====== Extracted records
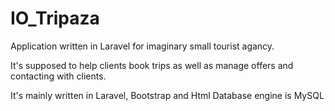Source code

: # IO_Tripaza

Application written in Laravel for imaginary small tourist agancy.

It's supposed to help clients book trips as well as manage offers and contacting with clients. 

It's mainly written in Laravel, Bootstrap and Html
Database engine is MySQL
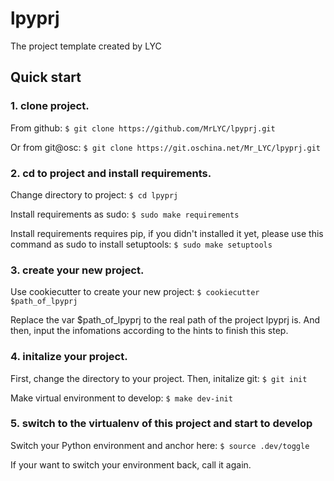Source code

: # lpyprj
The project template created by LYC

## Quick start
### 1. clone project.
From github:
`$ git clone https://github.com/MrLYC/lpyprj.git`

Or from git@osc:
`$ git clone https://git.oschina.net/Mr_LYC/lpyprj.git`

### 2. cd to project and install requirements.
Change directory to project:
`$ cd lpyprj`

Install requirements as sudo:
`$ sudo make requirements`

Install requirements requires pip, if you didn't installed it yet, please use this command as sudo to install setuptools:
`$ sudo make setuptools`

### 3. create your new project.
Use cookiecutter to create your new project:
`$ cookiecutter $path_of_lpyprj`

Replace the var $path_of_lpyprj to the real path of the project lpyprj is.
And then, input the infomations according to the hints to finish this step.

### 4. initalize your project.
First, change the directory to your project.
Then, initalize git:
`$ git init`

Make virtual environment to develop:
`$ make dev-init`

### 5. switch to the virtualenv of this project and start to develop
Switch your Python environment and anchor here:
`$ source .dev/toggle`

If your want to switch your environment back, call it again.
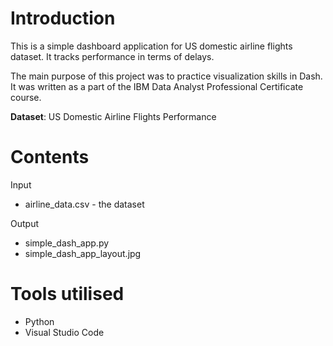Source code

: # Introduction

This is a simple dashboard application for US domestic airline flights dataset. It tracks performance in terms of delays.

The main purpose of this project was to practice visualization skills in Dash. It was written as a part of the IBM Data Analyst Professional Certificate course.

**Dataset**: US Domestic Airline Flights Performance

# Contents

Input
- airline_data.csv - the dataset

Output
- simple_dash_app.py
- simple_dash_app_layout.jpg

# Tools utilised
- Python
- Visual Studio Code
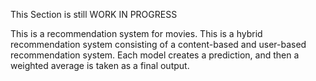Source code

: This Section is still WORK IN PROGRESS

This is a recommendation system for movies. This is a hybrid recommendation system consisting of a content-based and user-based recommendation system. Each model creates a prediction, and then a weighted average is taken as a final output. 
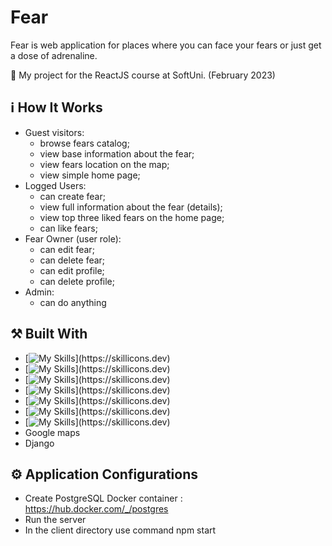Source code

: # Fear

Fear is web application for places where you can face your fears or just get a dose of adrenaline.

:dart:  My project for the ReactJS course at SoftUni. (February 2023) 

## :information_source: How It Works

- Guest visitors: 
  - browse fears catalog;
  - view base information about the fear;
  - view fears location on the map;
  - view simple home page;
- Logged Users:
  - can create fear; 
  - view full information about the fear (details); 
  - view top three liked fears on the home page;
  - can like fears;
- Fear Owner (user role):
  - can edit fear;
  - can delete fear;
  - can edit profile;
  - can delete profile;
- Admin:
  - can do anything

## :hammer_and_pick: Built With

- [![My Skills](https://skillicons.dev/icons?i=js,)](https://skillicons.dev)
- [![My Skills](https://skillicons.dev/icons?i=react,)](https://skillicons.dev)
- [![My Skills](https://skillicons.dev/icons?i=py,)](https://skillicons.dev)
- [![My Skills](https://skillicons.dev/icons?i=html,)](https://skillicons.dev)
- [![My Skills](https://skillicons.dev/icons?i=css,)](https://skillicons.dev)
- [![My Skills](https://skillicons.dev/icons?i=postgres,)](https://skillicons.dev)
- [![My Skills](https://skillicons.dev/icons?i=docker,)](https://skillicons.dev)
- Google maps
- Django


## :gear: Application Configurations
- Create PostgreSQL Docker container : https://hub.docker.com/_/postgres
- Run the server
- In the client directory use command npm start


 


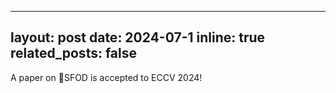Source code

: 
---
layout: post
date: 2024-07-1
inline: true
related_posts: false
---

A paper on SFOD is accepted to ECCV 2024!
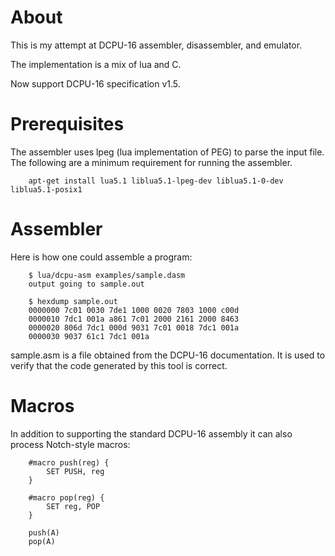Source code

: # About

This is my attempt at DCPU-16 assembler, disassembler, and emulator.

The implementation is a mix of lua and C.

Now support DCPU-16 specification v1.5.

# Prerequisites

The assembler uses lpeg (lua implementation of PEG) to parse the input file.  The following are a minimum requirement
for running the assembler.

        apt-get install lua5.1 liblua5.1-lpeg-dev liblua5.1-0-dev liblua5.1-posix1

# Assembler

Here is how one could assemble a program:

        $ lua/dcpu-asm examples/sample.dasm
        output going to sample.out

        $ hexdump sample.out
        0000000 7c01 0030 7de1 1000 0020 7803 1000 c00d
        0000010 7dc1 001a a861 7c01 2000 2161 2000 8463
        0000020 806d 7dc1 000d 9031 7c01 0018 7dc1 001a
        0000030 9037 61c1 7dc1 001a                    

sample.asm is a file obtained from the DCPU-16 documentation.  It is used to 
verify that the code generated by this tool is correct.

# Macros

In addition to supporting the standard DCPU-16 assembly it can also process Notch-style macros:

        #macro push(reg) {
            SET PUSH, reg
        }

        #macro pop(reg) {
            SET reg, POP
        }

        push(A)
        pop(A)

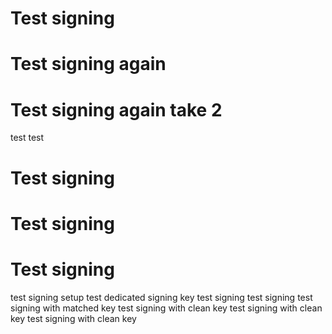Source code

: # Test signing
# Test signing again
# Test signing again take 2
test
test
# Test signing
# Test signing
# Test signing
test signing setup
test dedicated signing key
test signing
test signing
test signing with matched key
test signing with clean key
test signing with clean key
test signing with clean key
============
**Work to complete:**
Please return the material above unchanged, with every picture removed.

**Written response:**
Source code

: # IO_Tripaza

Application written in Laravel for imaginary small tourist agancy.

It's supposed to help clients book trips as well as manage offers and contacting with clients. 

It's mainly written in Laravel, Bootstrap and Html
Database engine is MySQL
Source code

: # lpyprj
The project template created by LYC

## Quick start
### 1. clone project.
From github:
`$ git clone https://github.com/MrLYC/lpyprj.git`

Or from git@osc:
`$ git clone https://git.oschina.net/Mr_LYC/lpyprj.git`

### 2. cd to project and install requirements.
Change directory to project:
`$ cd lpyprj`

Install requirements as sudo:
`$ sudo make requirements`

Install requirements requires pip, if you didn't installed it yet, please use this command as sudo to install setuptools:
`$ sudo make setuptools`

### 3. create your new project.
Use cookiecutter to create your new project:
`$ cookiecutter $path_of_lpyprj`

Replace the var $path_of_lpyprj to the real path of the project lpyprj is.
And then, input the infomations according to the hints to finish this step.

### 4. initalize your project.
First, change the directory to your project.
Then, initalize git:
`$ git init`

Make virtual environment to develop:
`$ make dev-init`

### 5. switch to the virtualenv of this project and start to develop
Switch your Python environment and anchor here:
`$ source .dev/toggle`

If your want to switch your environment back, call it again.
Source code

: # Introduction

This is a simple dashboard application for US domestic airline flights dataset. It tracks performance in terms of delays.

The main purpose of this project was to practice visualization skills in Dash. It was written as a part of the IBM Data Analyst Professional Certificate course.

**Dataset**: US Domestic Airline Flights Performance

# Contents

Input
- airline_data.csv - the dataset

Output
- simple_dash_app.py
- simple_dash_app_layout.jpg

# Tools utilised
- Python
- Visual Studio Code
Source code

: This Section is still WORK IN PROGRESS

This is a recommendation system for movies. This is a hybrid recommendation system consisting of a content-based and user-based recommendation system. Each model creates a prediction, and then a weighted average is taken as a final output. 
Source code

: # Fear

Fear is web application for places where you can face your fears or just get a dose of adrenaline.

:dart:  My project for the ReactJS course at SoftUni. (February 2023) 

## :information_source: How It Works

- Guest visitors: 
  - browse fears catalog;
  - view base information about the fear;
  - view fears location on the map;
  - view simple home page;
- Logged Users:
  - can create fear; 
  - view full information about the fear (details); 
  - view top three liked fears on the home page;
  - can like fears;
- Fear Owner (user role):
  - can edit fear;
  - can delete fear;
  - can edit profile;
  - can delete profile;
- Admin:
  - can do anything

## :hammer_and_pick: Built With

- [![My Skills](https://skillicons.dev/icons?i=js,)](https://skillicons.dev)
- [![My Skills](https://skillicons.dev/icons?i=react,)](https://skillicons.dev)
- [![My Skills](https://skillicons.dev/icons?i=py,)](https://skillicons.dev)
- [![My Skills](https://skillicons.dev/icons?i=html,)](https://skillicons.dev)
- [![My Skills](https://skillicons.dev/icons?i=css,)](https://skillicons.dev)
- [![My Skills](https://skillicons.dev/icons?i=postgres,)](https://skillicons.dev)
- [![My Skills](https://skillicons.dev/icons?i=docker,)](https://skillicons.dev)
- Google maps
- Django


## :gear: Application Configurations
- Create PostgreSQL Docker container : https://hub.docker.com/_/postgres
- Run the server
- In the client directory use command npm start


 


Source code

: 
---
layout: post
date: 2024-07-1
inline: true
related_posts: false
---

A paper on SFOD is accepted to ECCV 2024!
Source code

: # About

This is my attempt at DCPU-16 assembler, disassembler, and emulator.

The implementation is a mix of lua and C.

Now support DCPU-16 specification v1.5.

# Prerequisites

The assembler uses lpeg (lua implementation of PEG) to parse the input file.  The following are a minimum requirement
for running the assembler.

        apt-get install lua5.1 liblua5.1-lpeg-dev liblua5.1-0-dev liblua5.1-posix1

# Assembler

Here is how one could assemble a program:

        $ lua/dcpu-asm examples/sample.dasm
        output going to sample.out

        $ hexdump sample.out
        0000000 7c01 0030 7de1 1000 0020 7803 1000 c00d
        0000010 7dc1 001a a861 7c01 2000 2161 2000 8463
        0000020 806d 7dc1 000d 9031 7c01 0018 7dc1 001a
        0000030 9037 61c1 7dc1 001a                    

sample.asm is a file obtained from the DCPU-16 documentation.  It is used to 
verify that the code generated by this tool is correct.

# Macros

In addition to supporting the standard DCPU-16 assembly it can also process Notch-style macros:

        #macro push(reg) {
            SET PUSH, reg
        }

        #macro pop(reg) {
            SET reg, POP
        }

        push(A)
        pop(A)

Source code

: # Test signing
# Test signing again
# Test signing again take 2
test
test
# Test signing
# Test signing
# Test signing
test signing setup
test dedicated signing key
test signing
test signing
test signing with matched key
test signing with clean key
test signing with clean key
test signing with clean key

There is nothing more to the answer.